The duty to load and unload was an obligation of the shipper or consignee. Even if this duty rested upon the line-haul carriers or the Director General, there can still be no recovery in this case from the Yards Company. Such a holding, if proper, would have required the payment of the charges of the Yards Company by the linehaul carriers or the Director General. The Yards Company, therefore, has only received an amount which had to be paid either by the shipper, the consignee or the Director General and there can be no recovery from it. Covington v Keith, 139 U.S. 129, distinguished.
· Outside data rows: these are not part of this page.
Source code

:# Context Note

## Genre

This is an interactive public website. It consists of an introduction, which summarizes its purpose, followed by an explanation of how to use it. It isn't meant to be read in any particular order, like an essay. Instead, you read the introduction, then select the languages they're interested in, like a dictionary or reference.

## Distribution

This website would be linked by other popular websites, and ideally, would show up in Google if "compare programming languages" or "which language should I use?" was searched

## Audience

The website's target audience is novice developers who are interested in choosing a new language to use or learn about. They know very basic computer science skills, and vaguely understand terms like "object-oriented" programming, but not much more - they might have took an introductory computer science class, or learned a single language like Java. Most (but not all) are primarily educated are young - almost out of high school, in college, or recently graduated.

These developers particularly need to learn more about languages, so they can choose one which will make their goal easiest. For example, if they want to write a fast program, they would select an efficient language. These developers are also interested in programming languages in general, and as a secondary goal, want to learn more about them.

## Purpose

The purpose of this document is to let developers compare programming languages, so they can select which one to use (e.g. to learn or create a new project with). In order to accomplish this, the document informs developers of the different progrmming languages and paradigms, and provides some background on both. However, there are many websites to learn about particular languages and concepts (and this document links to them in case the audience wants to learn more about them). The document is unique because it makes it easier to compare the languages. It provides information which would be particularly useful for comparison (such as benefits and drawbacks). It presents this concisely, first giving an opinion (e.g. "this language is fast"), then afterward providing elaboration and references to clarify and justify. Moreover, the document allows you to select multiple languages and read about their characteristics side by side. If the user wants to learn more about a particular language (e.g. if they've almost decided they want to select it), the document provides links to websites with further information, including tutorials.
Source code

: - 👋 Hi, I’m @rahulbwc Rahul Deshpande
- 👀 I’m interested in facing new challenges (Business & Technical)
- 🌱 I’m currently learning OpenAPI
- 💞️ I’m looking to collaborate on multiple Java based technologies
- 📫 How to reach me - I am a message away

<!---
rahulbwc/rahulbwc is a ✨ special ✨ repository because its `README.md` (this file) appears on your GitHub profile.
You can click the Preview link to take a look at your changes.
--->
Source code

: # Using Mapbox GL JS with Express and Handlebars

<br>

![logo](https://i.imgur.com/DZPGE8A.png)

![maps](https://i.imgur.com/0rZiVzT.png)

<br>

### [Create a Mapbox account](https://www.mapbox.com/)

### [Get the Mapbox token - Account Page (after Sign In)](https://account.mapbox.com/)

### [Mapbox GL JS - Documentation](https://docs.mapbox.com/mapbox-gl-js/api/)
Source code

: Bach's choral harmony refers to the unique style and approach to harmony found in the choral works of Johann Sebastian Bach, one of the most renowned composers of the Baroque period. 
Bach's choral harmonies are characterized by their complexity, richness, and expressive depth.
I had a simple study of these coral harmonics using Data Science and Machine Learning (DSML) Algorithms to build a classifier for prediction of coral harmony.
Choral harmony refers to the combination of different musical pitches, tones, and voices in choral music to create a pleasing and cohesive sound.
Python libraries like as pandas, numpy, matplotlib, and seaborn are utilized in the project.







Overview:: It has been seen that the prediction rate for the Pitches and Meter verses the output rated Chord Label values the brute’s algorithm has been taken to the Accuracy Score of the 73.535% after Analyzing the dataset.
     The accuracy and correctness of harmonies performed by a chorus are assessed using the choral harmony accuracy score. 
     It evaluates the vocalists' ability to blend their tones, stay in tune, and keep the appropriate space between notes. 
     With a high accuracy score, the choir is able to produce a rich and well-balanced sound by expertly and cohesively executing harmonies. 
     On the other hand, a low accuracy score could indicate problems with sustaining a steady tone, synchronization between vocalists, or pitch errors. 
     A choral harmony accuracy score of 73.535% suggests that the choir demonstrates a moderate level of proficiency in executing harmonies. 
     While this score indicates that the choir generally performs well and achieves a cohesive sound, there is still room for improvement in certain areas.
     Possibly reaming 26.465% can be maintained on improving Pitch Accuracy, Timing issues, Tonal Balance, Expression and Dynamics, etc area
Claims for reparation before the Commission and in court must be brought in the names of the real parties in interest. Who may maintain a suit is a matter of law. Petitioners do not have such an interest as entitles them to maintain this suit, either in their own behalf or as factors in behalf of the shippers. They neither paid nor bore the charges sued for and were not damaged Mackay v. Randolph Macon Coal Co., 178 F. 881; Fitkin v Century Oil Co., 16 F.2d 22; Spiller v. Atchison, T. S.F. Ry. Co., 253 U.S. 117; Phillips Co. v. Grand Trunk W. Ry. Co., 236 U.S. 663. They are not parties in interest. Missouri Portland Cement Co. v. Director General, 88 I.C.C. 492 Southern Pacific Co. v. Darnell-Taenzer Co., 245 U.S. 531 Louisville N.R. Co. v. Sloss-Sheffield Co., 269 U.S. 217 Illinois Central R. Co. v. Vest, 39 F.2d 658; General, etc., Corp.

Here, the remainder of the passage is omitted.